It's a double integral

HallsofIvy
Science Advisor
Homework Helper
So, since you cannot integrate sin(x2) in elementary functions, reverse the order of integration, as I suggested.

ok so after reversing it I have integral from 0 to 25 , integral from 0 to sqrt(x) of y sin(x^2) dy dx.
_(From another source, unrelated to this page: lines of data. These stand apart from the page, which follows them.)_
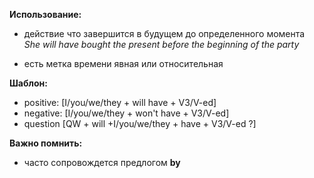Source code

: **Использование:**
- действие что завершится в будущем до определенного момента
	*She will have bought the present before the beginning of the party*
* есть метка времени явная или относительная

**Шаблон:**
- positive: [I/you/we/they + will have + V3/V-ed]
- negative: [I/you/we/they + won't have + V3/V-ed]
- question [QW + will +I/you/we/they + have + V3/V-ed ?]

**Важно помнить:**
* часто сопровождется предлогом **by**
Doing the first integration results in integral from 0 to 25 of (sin(x^2)*x)/2 and I got -cos(x^2)/4 evaluated from 0 to 25. Is this correct so far?

## Homework Statement

what is the integral of sin(x^2) dx?

## The Attempt at a Solution

how i can evaluate it
gi me now

please give me a solution no to me
many thanks to you.

HallsofIvy
Science Advisor
Homework Helper
Why have you suddenly jumped into this thread from back in February? Did you not read the previous posts? As said in the very first response, $sin(x^2)$ does NOT have an elementary anti-derivative.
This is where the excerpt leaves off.